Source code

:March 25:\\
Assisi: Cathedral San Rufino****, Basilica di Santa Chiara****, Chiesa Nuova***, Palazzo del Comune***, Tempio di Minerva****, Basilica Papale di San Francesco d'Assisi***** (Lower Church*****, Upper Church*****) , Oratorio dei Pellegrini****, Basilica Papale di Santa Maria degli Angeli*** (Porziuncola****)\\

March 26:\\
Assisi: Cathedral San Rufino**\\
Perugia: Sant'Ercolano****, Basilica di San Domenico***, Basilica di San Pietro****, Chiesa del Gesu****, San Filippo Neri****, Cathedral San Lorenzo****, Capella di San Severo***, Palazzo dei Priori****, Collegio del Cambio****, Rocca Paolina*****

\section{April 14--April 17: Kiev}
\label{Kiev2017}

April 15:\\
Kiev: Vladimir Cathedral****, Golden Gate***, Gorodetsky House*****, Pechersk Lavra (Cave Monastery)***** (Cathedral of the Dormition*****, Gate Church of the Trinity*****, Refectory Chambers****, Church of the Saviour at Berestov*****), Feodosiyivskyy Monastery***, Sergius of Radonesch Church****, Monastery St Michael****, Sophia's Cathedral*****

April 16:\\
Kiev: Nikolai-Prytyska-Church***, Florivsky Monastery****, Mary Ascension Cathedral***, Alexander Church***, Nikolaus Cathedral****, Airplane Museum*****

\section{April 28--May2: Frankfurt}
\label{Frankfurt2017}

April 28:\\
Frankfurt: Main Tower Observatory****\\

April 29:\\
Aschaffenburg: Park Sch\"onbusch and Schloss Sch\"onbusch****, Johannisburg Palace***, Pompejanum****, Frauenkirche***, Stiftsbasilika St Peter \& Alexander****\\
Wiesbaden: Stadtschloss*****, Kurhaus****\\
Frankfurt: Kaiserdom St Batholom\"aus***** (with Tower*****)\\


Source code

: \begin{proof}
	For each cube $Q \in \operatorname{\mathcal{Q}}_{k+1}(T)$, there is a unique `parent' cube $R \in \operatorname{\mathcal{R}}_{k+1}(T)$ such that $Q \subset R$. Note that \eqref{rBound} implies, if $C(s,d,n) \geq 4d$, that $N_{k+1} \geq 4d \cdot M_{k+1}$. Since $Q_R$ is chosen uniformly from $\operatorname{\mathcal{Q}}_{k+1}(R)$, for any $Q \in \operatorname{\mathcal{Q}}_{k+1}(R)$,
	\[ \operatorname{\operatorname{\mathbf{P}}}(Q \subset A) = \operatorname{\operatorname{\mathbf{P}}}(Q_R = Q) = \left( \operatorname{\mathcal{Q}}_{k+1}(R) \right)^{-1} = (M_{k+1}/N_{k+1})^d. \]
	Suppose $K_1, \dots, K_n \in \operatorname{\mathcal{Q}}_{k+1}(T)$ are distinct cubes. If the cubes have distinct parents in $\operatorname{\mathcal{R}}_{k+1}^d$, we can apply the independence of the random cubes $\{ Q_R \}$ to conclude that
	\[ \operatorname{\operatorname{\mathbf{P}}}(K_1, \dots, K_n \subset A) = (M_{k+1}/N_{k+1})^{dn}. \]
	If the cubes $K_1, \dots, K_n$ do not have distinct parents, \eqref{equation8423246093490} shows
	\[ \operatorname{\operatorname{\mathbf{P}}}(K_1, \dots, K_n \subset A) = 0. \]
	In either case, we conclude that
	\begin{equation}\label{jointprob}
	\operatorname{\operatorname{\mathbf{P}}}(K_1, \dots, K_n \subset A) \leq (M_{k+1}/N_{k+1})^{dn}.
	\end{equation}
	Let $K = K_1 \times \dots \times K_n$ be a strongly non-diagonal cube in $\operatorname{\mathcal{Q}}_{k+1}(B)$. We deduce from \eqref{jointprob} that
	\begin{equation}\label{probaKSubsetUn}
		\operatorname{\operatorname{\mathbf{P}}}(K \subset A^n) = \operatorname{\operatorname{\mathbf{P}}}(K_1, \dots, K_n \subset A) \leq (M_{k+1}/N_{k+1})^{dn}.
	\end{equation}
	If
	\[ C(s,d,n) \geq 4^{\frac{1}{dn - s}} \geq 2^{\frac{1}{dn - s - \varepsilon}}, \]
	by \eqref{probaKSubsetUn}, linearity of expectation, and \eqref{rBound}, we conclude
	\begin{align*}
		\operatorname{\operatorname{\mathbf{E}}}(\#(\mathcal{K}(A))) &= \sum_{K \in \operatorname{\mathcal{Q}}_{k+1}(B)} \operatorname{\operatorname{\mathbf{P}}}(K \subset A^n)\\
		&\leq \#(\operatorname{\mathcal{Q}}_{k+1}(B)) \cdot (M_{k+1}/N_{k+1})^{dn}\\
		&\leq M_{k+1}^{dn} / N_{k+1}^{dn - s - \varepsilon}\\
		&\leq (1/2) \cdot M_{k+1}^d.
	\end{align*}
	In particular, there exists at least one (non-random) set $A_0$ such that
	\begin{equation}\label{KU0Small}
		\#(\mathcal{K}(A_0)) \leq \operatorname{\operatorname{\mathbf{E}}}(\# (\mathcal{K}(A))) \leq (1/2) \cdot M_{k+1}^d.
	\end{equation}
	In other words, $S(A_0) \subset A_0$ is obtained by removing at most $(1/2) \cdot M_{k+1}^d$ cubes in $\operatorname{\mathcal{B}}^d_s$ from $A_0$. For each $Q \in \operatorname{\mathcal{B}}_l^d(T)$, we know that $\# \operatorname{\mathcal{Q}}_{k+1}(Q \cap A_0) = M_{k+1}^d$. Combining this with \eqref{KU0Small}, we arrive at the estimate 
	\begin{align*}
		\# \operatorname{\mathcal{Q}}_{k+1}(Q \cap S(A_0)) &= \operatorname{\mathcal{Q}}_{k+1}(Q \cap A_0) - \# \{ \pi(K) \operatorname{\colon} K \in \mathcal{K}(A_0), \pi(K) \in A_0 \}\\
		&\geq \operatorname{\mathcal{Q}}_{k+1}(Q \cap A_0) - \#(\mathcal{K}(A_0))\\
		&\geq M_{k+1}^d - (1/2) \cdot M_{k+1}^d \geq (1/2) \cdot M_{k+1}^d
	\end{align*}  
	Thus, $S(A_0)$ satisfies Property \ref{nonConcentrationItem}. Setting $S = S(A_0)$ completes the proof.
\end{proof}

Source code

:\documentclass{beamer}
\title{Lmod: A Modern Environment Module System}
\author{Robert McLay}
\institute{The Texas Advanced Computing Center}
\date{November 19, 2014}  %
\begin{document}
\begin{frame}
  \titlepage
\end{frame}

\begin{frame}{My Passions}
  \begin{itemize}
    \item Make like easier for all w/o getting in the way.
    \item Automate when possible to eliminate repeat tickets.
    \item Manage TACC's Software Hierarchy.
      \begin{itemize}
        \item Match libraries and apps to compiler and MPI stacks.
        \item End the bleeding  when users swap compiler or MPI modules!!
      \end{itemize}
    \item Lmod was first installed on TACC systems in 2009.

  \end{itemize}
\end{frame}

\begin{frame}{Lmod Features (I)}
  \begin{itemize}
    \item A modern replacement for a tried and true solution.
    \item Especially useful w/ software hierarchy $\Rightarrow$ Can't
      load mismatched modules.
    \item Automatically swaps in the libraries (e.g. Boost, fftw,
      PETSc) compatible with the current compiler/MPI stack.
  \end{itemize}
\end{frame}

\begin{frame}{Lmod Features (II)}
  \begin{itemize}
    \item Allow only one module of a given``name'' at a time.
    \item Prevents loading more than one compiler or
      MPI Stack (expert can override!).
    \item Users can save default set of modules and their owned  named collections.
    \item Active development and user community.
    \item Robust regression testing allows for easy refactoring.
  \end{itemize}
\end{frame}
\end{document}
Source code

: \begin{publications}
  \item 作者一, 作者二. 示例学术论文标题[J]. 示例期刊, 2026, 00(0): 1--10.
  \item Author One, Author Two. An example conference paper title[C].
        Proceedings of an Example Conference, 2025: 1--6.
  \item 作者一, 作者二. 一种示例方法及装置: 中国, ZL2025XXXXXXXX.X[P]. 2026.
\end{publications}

****************

Only a verbatim transcription of the lines from the one containing "Proceedings of an" through the last line of the records counts as the answer.

**SOLUTION TO THIS EXERCISE**:
        Proceedings of an Example Conference, 2025: 1--6.
  \item 作者一, 作者二. 一种示例方法及装置: 中国, ZL2025XXXXXXXX.X[P]. 2026.
\end{publications}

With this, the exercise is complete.